Despite a lack of evidence to back up the story, treasure hunters using boats, scuba gear and technology like remote-operated cameras have gone searching, hoping the murky waters hide woolly mammoth tusks.

“I think the chances are as good as the lottery. And people buy those tickets every day,” said Don Gann, 35, of North Arlington, New Jersey, a commercial diver who has been in the water since early last week with his brother and two workers.

It all started when John Reeves, an Alaskan gold miner with a passion for fossils, came to “The Joe Rogan Experience” for an episode that aired December 30 to talk about his land, where he personally discovered numerous ancient bones and tusks. In the first half of the 20th century, under previous ownership, digging for gold unearthed a trove of prehistoric mammal remains.

Some of that material was brought to New York City decades ago to be given to the American Museum of Natural History. Reeves cited a draft of a report by three men, including one who worked at the museum, which included a reference to some fossils and bones deemed unsuitable for the museum being dumped in the river.

“I’m going to start a bone race,” Reeves told Rogan, before reading the draft and giving a location: East River Drive, which is now known as FDR Drive, around 65th Street.

“We’ll see if anyone out there has a sense of adventure,” he said, then added: “Let me tell you something about mammoth bones, mammoth tusks: they’re extremely valuable.”

After the episode aired, the American Museum of Natural History dumped water as cold as the East River on the story.

“We have no record of the removal of these fossils in the East River, nor have we been able to find any record of this report in museum archives or other scientific sources,” it said in a statement.

When contacted by phone by The Associated Press, Reeves declined to speak, instead telling a reporter to read the pages of the draft he had posted on social media before hanging up. He did not return other calls and emails.

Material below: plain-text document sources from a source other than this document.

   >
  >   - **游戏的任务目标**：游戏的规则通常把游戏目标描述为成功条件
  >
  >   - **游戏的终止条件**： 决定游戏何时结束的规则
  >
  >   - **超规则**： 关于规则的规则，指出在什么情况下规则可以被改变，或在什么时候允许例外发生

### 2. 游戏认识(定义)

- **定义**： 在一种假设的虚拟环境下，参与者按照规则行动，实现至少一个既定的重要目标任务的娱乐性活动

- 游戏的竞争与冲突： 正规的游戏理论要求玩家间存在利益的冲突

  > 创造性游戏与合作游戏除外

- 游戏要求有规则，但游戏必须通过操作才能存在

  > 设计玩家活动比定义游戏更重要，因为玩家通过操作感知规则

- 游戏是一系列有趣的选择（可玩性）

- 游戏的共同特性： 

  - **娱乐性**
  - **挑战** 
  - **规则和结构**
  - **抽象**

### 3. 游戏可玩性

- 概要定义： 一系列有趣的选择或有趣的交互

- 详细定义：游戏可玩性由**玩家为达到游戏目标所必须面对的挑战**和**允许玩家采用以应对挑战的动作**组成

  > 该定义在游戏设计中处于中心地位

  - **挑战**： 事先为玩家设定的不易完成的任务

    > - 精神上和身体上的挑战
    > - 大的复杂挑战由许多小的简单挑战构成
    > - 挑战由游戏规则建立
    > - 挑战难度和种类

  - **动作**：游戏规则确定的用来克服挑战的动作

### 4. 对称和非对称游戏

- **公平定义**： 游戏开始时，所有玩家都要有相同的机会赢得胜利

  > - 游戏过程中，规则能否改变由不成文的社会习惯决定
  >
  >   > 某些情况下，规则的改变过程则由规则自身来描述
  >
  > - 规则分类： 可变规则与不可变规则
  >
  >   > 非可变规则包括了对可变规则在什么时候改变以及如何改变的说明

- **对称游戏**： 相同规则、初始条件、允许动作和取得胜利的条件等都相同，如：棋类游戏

Pages posted on social media identify three men as the perpetrators: Richard Osborne, an anthropologist; Robert Evander, who previously worked in the paleontology department at the American Museum of Natural History; and Robert Sattler, an archaeologist with a consortium of Alaska Native tribes.

Contacted by The Associated Press, Sattler said the story about the dumped bones came from Osborne, who died in 2005.

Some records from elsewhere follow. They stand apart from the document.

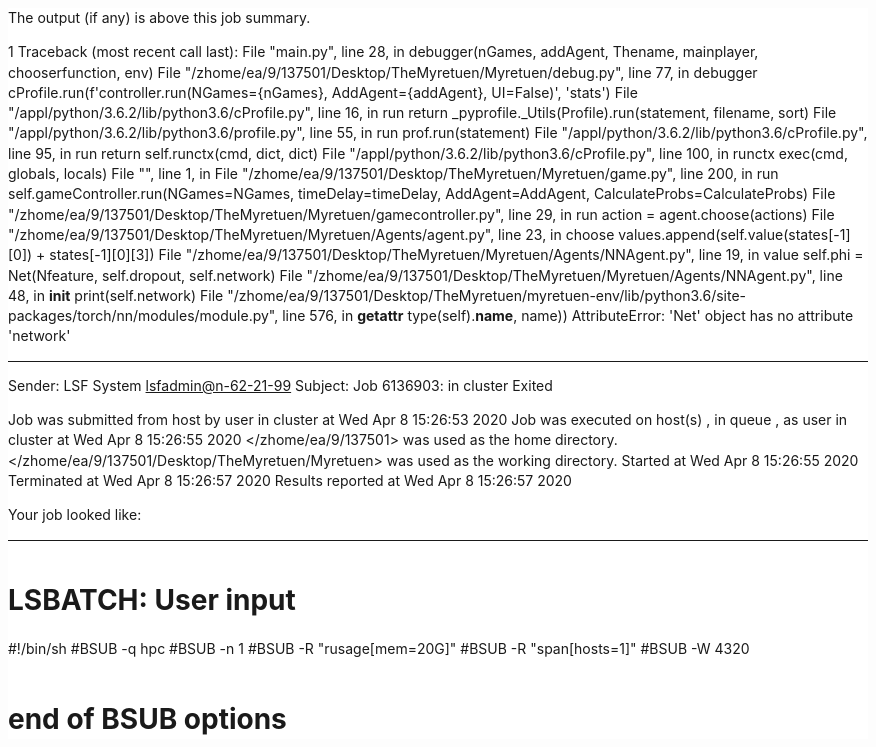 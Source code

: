 The output (if any) is above this job summary.

1
Traceback (most recent call last):
  File "main.py", line 28, in <module>
    debugger(nGames, addAgent, Thename, mainplayer, chooserfunction, env)
  File "/zhome/ea/9/137501/Desktop/TheMyretuen/Myretuen/debug.py", line 77, in debugger
    cProfile.run(f'controller.run(NGames={nGames}, AddAgent={addAgent}, UI=False)', 'stats')
  File "/appl/python/3.6.2/lib/python3.6/cProfile.py", line 16, in run
    return _pyprofile._Utils(Profile).run(statement, filename, sort)
  File "/appl/python/3.6.2/lib/python3.6/profile.py", line 55, in run
    prof.run(statement)
  File "/appl/python/3.6.2/lib/python3.6/cProfile.py", line 95, in run
    return self.runctx(cmd, dict, dict)
  File "/appl/python/3.6.2/lib/python3.6/cProfile.py", line 100, in runctx
    exec(cmd, globals, locals)
  File "<string>", line 1, in <module>
  File "/zhome/ea/9/137501/Desktop/TheMyretuen/Myretuen/game.py", line 200, in run
    self.gameController.run(NGames=NGames, timeDelay=timeDelay, AddAgent=AddAgent, CalculateProbs=CalculateProbs)
  File "/zhome/ea/9/137501/Desktop/TheMyretuen/Myretuen/gamecontroller.py", line 29, in run
    action = agent.choose(actions)
  File "/zhome/ea/9/137501/Desktop/TheMyretuen/Myretuen/Agents/agent.py", line 23, in choose
    values.append(self.value(states[-1][0]) + states[-1][0][3])
  File "/zhome/ea/9/137501/Desktop/TheMyretuen/Myretuen/Agents/NNAgent.py", line 19, in value
    self.phi = Net(Nfeature, self.dropout, self.network)
  File "/zhome/ea/9/137501/Desktop/TheMyretuen/Myretuen/Agents/NNAgent.py", line 48, in __init__
    print(self.network)
  File "/zhome/ea/9/137501/Desktop/TheMyretuen/myretuen-env/lib/python3.6/site-packages/torch/nn/modules/module.py", line 576, in __getattr__
    type(self).__name__, name))
AttributeError: 'Net' object has no attribute 'network'

------------------------------------------------------------
Sender: LSF System <lsfadmin@n-62-21-99>
Subject: Job 6136903: <NNAgent3HistoryLength90> in cluster <dcc> Exited

Job <NNAgent3HistoryLength90> was submitted from host <n-62-30-3> by user <s183914> in cluster <dcc> at Wed Apr  8 15:26:53 2020
Job was executed on host(s) <n-62-21-99>, in queue <hpc>, as user <s183914> in cluster <dcc> at Wed Apr  8 15:26:55 2020
</zhome/ea/9/137501> was used as the home directory.
</zhome/ea/9/137501/Desktop/TheMyretuen/Myretuen> was used as the working directory.
Started at Wed Apr  8 15:26:55 2020
Terminated at Wed Apr  8 15:26:57 2020
Results reported at Wed Apr  8 15:26:57 2020

Your job looked like:

------------------------------------------------------------
# LSBATCH: User input
#!/bin/sh
#BSUB -q hpc
#BSUB -n 1
#BSUB -R "rusage[mem=20G]"
#BSUB -R "span[hosts=1]"
#BSUB -W 4320
# end of BSUB options
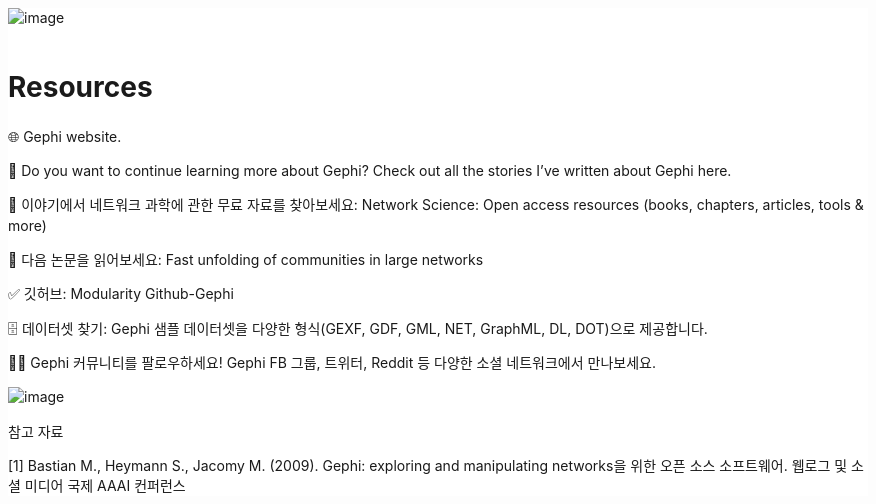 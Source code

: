 <script>
     (adsbygoogle = window.adsbygoogle || []).push({});
</script>

![image](/assets/img/2024-06-20-AreyouabeginnerinGephiMakeyourfirstnetworknow_14.png)

# Resources

🌐 Gephi website.

💠 Do you want to continue learning more about Gephi? Check out all the stories I’ve written about Gephi here.



<ins class="adsbygoogle"
     style="display:block"
     data-ad-client="ca-pub-4877378276818686"
     data-ad-slot="1107185301"
     data-ad-format="auto"
     data-full-width-responsive="true"></ins>

<script>
     (adsbygoogle = window.adsbygoogle || []).push({});
</script>

📕 이야기에서 네트워크 과학에 관한 무료 자료를 찾아보세요: Network Science: Open access resources (books, chapters, articles, tools & more)

📄 다음 논문을 읽어보세요: Fast unfolding of communities in large networks

✅ 깃허브: Modularity Github-Gephi

🗄️ 데이터셋 찾기: Gephi 샘플 데이터셋을 다양한 형식(GEXF, GDF, GML, NET, GraphML, DL, DOT)으로 제공합니다.



<ins class="adsbygoogle"
     style="display:block"
     data-ad-client="ca-pub-4877378276818686"
     data-ad-slot="1107185301"
     data-ad-format="auto"
     data-full-width-responsive="true"></ins>

<script>
     (adsbygoogle = window.adsbygoogle || []).push({});
</script>

👨‍💻 Gephi 커뮤니티를 팔로우하세요! Gephi FB 그룹, 트위터, Reddit 등 다양한 소셜 네트워크에서 만나보세요.

![image](/assets/img/2024-06-20-AreyouabeginnerinGephiMakeyourfirstnetworknow_15.png)

참고 자료

[1] Bastian M., Heymann S., Jacomy M. (2009). Gephi: exploring and manipulating networks을 위한 오픈 소스 소프트웨어. 웹로그 및 소셜 미디어 국제 AAAI 컨퍼런스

The document Reeves cited was real, he said, and written in the mid-1990s. But it wasn’t something destined for an academic journal. It was a starting point for something, perhaps a book, based on Osborne’s knowledge of a period in Alaska when mammoth remains were being discovered in abundance. Osborne’s father worked for a company involved in the excavation.

Sattler said Osborne spent time at the operation as a young man and likely heard the story about leftover bones being dumped in the river secondhand. Sattler said he had no details beyond Osborne’s recollection.

“He would have had some knowledge of someone telling him that they dumped excess material in the East River,” he said.

Mammoth remains discovered in Alaska ended up at the American Museum of Natural History, including some that are still on display today.

The section of Manhattan shoreline where Reeves claimed the bones were dumped underwent major changes in the 1930s and 1940s, as East River Drive, later renamed for President Franklin D. Roosevelt, was built on fill and pilings. The road was fully opened to drivers in 1942, raising questions about how anyone would have dumped a massive hoard of bones without disrupting traffic.

Gann said he has seen about two dozen other groups of fossil hunters in the time he has spent searching for mammoth remains in the East River.

Visibility on the East River is extremely poor, he said. On a good day, you can see maybe a foot in front of you. The current at the bottom is strong.

But the avid scuba diver, who was featured on Discovery’s “Sewer Divers,” has a thing for seeking out unusual finds, though mammoth bones are on a different scale than finding a Paul Revere spoon at an estate sale.

“I’ve been looking for rare artifacts my whole life, so this one fits my repertoire,” Gann said.

He and his team have found nothing, which he admits is disappointing, but has encouraged him to dig into the story on his own. He shifted his sights to a location outside of the southern part of Brooklyn, saying it would have been a more likely site to offload cargo than the East River across from Manhattan.

“If I don’t find anything, then I don’t find anything. I gave it an honest shot,” Gann said.